Problem to work on →
Repeat word for word the opening stretch of the entries, from the first line through the line containing "### Overview".

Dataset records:
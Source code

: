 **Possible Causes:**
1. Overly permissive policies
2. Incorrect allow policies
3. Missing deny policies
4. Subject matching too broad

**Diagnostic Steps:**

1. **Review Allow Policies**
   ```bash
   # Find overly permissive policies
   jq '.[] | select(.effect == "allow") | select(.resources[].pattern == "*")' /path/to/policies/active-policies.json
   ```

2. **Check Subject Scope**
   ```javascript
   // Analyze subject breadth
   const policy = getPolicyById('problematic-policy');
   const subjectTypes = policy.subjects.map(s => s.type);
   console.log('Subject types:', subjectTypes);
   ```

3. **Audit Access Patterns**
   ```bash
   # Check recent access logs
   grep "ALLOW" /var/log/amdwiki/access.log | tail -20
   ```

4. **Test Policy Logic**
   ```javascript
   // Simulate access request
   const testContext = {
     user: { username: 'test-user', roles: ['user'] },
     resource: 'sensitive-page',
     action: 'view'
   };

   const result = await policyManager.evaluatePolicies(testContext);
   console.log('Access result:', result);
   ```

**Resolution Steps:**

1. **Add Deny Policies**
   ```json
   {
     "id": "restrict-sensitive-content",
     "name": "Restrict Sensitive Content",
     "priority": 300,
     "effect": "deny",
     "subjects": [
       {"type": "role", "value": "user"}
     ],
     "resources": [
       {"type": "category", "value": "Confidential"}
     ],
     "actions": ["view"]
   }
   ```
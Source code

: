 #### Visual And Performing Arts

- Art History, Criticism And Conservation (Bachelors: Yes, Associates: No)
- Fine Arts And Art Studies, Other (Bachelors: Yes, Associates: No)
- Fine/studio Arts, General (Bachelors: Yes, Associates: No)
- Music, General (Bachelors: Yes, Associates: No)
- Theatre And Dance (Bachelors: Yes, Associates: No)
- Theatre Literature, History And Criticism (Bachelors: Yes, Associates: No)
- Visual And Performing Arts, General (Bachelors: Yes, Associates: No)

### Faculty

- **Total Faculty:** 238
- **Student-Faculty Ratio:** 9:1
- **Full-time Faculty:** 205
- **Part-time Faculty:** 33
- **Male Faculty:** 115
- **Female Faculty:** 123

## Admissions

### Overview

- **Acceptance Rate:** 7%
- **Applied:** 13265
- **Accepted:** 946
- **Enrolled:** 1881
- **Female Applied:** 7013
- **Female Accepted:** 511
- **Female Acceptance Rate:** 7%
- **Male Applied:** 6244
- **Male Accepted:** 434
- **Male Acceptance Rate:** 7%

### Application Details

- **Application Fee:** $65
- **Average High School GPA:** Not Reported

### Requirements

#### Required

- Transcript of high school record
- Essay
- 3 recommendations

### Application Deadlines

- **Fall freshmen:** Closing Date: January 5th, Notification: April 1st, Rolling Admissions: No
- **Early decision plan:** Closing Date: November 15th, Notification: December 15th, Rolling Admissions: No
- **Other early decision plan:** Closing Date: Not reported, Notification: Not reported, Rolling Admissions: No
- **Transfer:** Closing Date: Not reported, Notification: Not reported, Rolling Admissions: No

Answer to the problem →
Source code

: **Possible Causes:**
1. Overly permissive policies
2. Incorrect allow policies
3. Missing deny policies
4. Subject matching too broad

**Diagnostic Steps:**

1. **Review Allow Policies**
   ```bash
   # Find overly permissive policies
   jq '.[] | select(.effect == "allow") | select(.resources[].pattern == "*")' /path/to/policies/active-policies.json
   ```

2. **Check Subject Scope**
   ```javascript
   // Analyze subject breadth
   const policy = getPolicyById('problematic-policy');
   const subjectTypes = policy.subjects.map(s => s.type);
   console.log('Subject types:', subjectTypes);
   ```

3. **Audit Access Patterns**
   ```bash
   # Check recent access logs
   grep "ALLOW" /var/log/amdwiki/access.log | tail -20
   ```

4. **Test Policy Logic**
   ```javascript
   // Simulate access request
   const testContext = {
     user: { username: 'test-user', roles: ['user'] },
     resource: 'sensitive-page',
     action: 'view'
   };

   const result = await policyManager.evaluatePolicies(testContext);
   console.log('Access result:', result);
   ```

**Resolution Steps:**

1. **Add Deny Policies**
   ```json
   {
     "id": "restrict-sensitive-content",
     "name": "Restrict Sensitive Content",
     "priority": 300,
     "effect": "deny",
     "subjects": [
       {"type": "role", "value": "user"}
     ],
     "resources": [
       {"type": "category", "value": "Confidential"}
     ],
     "actions": ["view"]
   }
   ```
Source code

: #### Visual And Performing Arts

- Art History, Criticism And Conservation (Bachelors: Yes, Associates: No)
- Fine Arts And Art Studies, Other (Bachelors: Yes, Associates: No)
- Fine/studio Arts, General (Bachelors: Yes, Associates: No)
- Music, General (Bachelors: Yes, Associates: No)
- Theatre And Dance (Bachelors: Yes, Associates: No)
- Theatre Literature, History And Criticism (Bachelors: Yes, Associates: No)
- Visual And Performing Arts, General (Bachelors: Yes, Associates: No)

### Faculty

- **Total Faculty:** 238
- **Student-Faculty Ratio:** 9:1
- **Full-time Faculty:** 205
- **Part-time Faculty:** 33
- **Male Faculty:** 115
- **Female Faculty:** 123

## Admissions

### Overview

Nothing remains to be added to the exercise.